*** Data shown Section Begins ***

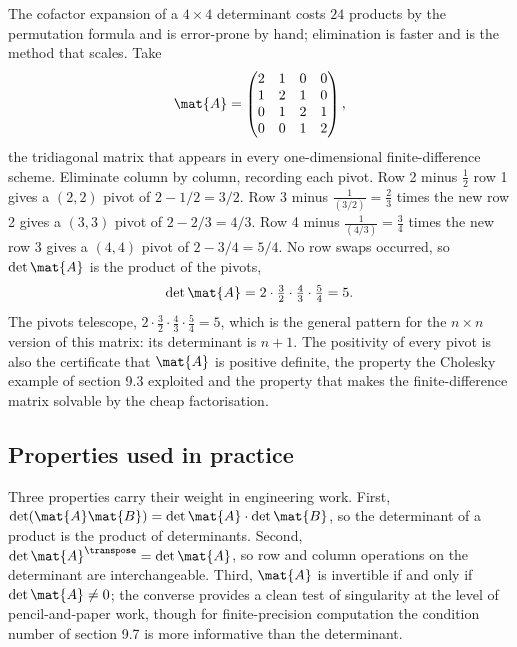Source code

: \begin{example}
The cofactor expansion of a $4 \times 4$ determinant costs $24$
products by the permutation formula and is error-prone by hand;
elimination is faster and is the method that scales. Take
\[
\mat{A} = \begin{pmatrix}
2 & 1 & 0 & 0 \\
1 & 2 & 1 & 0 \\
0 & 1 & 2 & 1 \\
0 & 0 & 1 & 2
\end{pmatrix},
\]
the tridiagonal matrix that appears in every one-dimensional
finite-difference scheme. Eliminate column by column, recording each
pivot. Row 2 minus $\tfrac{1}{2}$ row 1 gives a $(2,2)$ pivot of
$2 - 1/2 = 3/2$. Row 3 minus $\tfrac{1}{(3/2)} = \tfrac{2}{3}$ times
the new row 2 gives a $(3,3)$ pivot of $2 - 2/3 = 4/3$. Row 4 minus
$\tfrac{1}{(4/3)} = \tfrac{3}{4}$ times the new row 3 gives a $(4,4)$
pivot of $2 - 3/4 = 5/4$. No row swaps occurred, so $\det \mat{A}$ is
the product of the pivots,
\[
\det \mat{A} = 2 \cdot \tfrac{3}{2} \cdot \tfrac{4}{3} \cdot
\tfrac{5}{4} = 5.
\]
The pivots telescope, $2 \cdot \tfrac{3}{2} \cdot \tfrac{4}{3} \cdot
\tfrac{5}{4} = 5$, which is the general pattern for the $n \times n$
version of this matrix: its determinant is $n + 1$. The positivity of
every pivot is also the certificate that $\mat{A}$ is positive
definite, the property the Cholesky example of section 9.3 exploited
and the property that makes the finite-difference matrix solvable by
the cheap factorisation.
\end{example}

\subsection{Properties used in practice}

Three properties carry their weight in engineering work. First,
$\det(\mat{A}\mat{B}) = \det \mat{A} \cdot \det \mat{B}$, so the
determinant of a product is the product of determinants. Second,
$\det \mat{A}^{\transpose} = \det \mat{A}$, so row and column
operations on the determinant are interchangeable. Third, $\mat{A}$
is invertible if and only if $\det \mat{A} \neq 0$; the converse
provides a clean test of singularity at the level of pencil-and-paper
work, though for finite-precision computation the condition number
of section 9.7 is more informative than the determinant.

*** Data shown Section Ends ***

■ Your assignment: Using the records above, output exactly the lines from the one containing "elimination is faster" through the last line, and no others.

■ Task answer:
elimination is faster and is the method that scales. Take
\[
\mat{A} = \begin{pmatrix}
2 & 1 & 0 & 0 \\
1 & 2 & 1 & 0 \\
0 & 1 & 2 & 1 \\
0 & 0 & 1 & 2
\end{pmatrix},
\]
the tridiagonal matrix that appears in every one-dimensional
finite-difference scheme. Eliminate column by column, recording each
pivot. Row 2 minus $\tfrac{1}{2}$ row 1 gives a $(2,2)$ pivot of
$2 - 1/2 = 3/2$. Row 3 minus $\tfrac{1}{(3/2)} = \tfrac{2}{3}$ times
the new row 2 gives a $(3,3)$ pivot of $2 - 2/3 = 4/3$. Row 4 minus
$\tfrac{1}{(4/3)} = \tfrac{3}{4}$ times the new row 3 gives a $(4,4)$
pivot of $2 - 3/4 = 5/4$. No row swaps occurred, so $\det \mat{A}$ is
the product of the pivots,
\[
\det \mat{A} = 2 \cdot \tfrac{3}{2} \cdot \tfrac{4}{3} \cdot
\tfrac{5}{4} = 5.
\]
The pivots telescope, $2 \cdot \tfrac{3}{2} \cdot \tfrac{4}{3} \cdot
\tfrac{5}{4} = 5$, which is the general pattern for the $n \times n$
version of this matrix: its determinant is $n + 1$. The positivity of
every pivot is also the certificate that $\mat{A}$ is positive
definite, the property the Cholesky example of section 9.3 exploited
and the property that makes the finite-difference matrix solvable by
the cheap factorisation.
\end{example}

\subsection{Properties used in practice}

Three properties carry their weight in engineering work. First,
$\det(\mat{A}\mat{B}) = \det \mat{A} \cdot \det \mat{B}$, so the
determinant of a product is the product of determinants. Second,
$\det \mat{A}^{\transpose} = \det \mat{A}$, so row and column
operations on the determinant are interchangeable. Third, $\mat{A}$
is invertible if and only if $\det \mat{A} \neq 0$; the converse
provides a clean test of singularity at the level of pencil-and-paper
work, though for finite-precision computation the condition number
of section 9.7 is more informative than the determinant.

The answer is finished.